### [Exercise goal]
This exercise asks for a copy of each line in the records below with the word "column" in it.

### [Exercise materials]
★ ★ ★ ★ ★ ★ ★

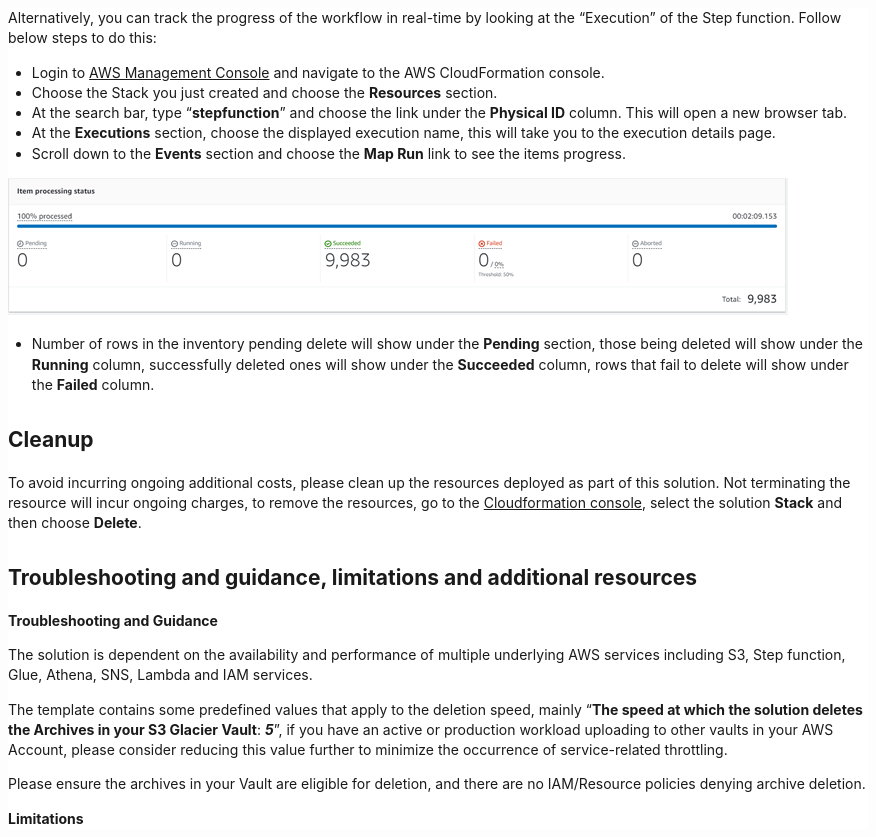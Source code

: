 Alternatively, you can track the progress of the workflow in real-time by looking at the “Execution” of the Step function. Follow below steps to do this:

* Login to [AWS Management Console](https://console.aws.amazon.com/console/home) and navigate to the AWS CloudFormation console.
* Choose the Stack you just created and choose the **Resources** section. 
* At the search bar, type “**stepfunction**” and choose the link under the **Physical ID** column. This will open a new browser tab.
* At the **Executions** section, choose the displayed execution name, this will take you to the execution details page. 
* Scroll down to the **Events** section and choose the **Map Run** link to see the items progress. 

![](media/Picture2.png)
 

* Number of rows in the inventory pending delete will show under the **Pending** section, those being deleted will show under the **Running** column, successfully deleted ones will show under the **Succeeded** column, rows that fail to delete will show under the **Failed** column. 


## Cleanup

 
To avoid incurring ongoing additional costs, please clean up the resources deployed as part of this solution. Not terminating the resource will incur ongoing charges, to remove the resources, go to the [Cloudformation console](https://console.aws.amazon.com/cloudformation/), select the solution **Stack** and then choose **Delete**. 


## Troubleshooting and guidance, limitations and additional resources


**Troubleshooting and Guidance**

 
The solution is dependent on the availability and performance of multiple underlying AWS services including S3, Step function, Glue, Athena, SNS, Lambda and IAM services. 
 
The template contains some predefined values that apply to the deletion speed, mainly “**The speed at which the solution deletes the Archives in your S3 Glacier Vault**: ***5***”, if you have an active or production workload uploading to other vaults in your AWS Account, please consider reducing this value further to minimize the occurrence of service-related throttling.
 
Please ensure the archives in your Vault are eligible for deletion, and there are no IAM/Resource policies denying archive deletion.
 
 
**Limitations**
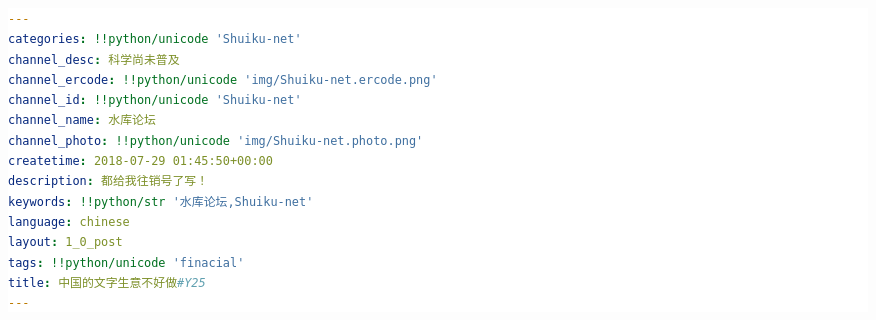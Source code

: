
 ```yaml
---
categories: !!python/unicode 'Shuiku-net'
channel_desc: 科学尚未普及
channel_ercode: !!python/unicode 'img/Shuiku-net.ercode.png'
channel_id: !!python/unicode 'Shuiku-net'
channel_name: 水库论坛
channel_photo: !!python/unicode 'img/Shuiku-net.photo.png'
createtime: 2018-07-29 01:45:50+00:00
description: 都给我往销号了写！
keywords: !!python/str '水库论坛,Shuiku-net'
language: chinese
layout: 1_0_post
tags: !!python/unicode 'finacial'
title: 中国的文字生意不好做#Y25
---
```

<div class="rich_media_content" id="js_content">
<p>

★ ★ ★ ★ ★ ★ ★

### [Exercise answer]
* At the search bar, type “**stepfunction**” and choose the link under the **Physical ID** column. This will open a new browser tab.
* Number of rows in the inventory pending delete will show under the **Pending** section, those being deleted will show under the **Running** column, successfully deleted ones will show under the **Succeeded** column, rows that fail to delete will show under the **Failed** column. 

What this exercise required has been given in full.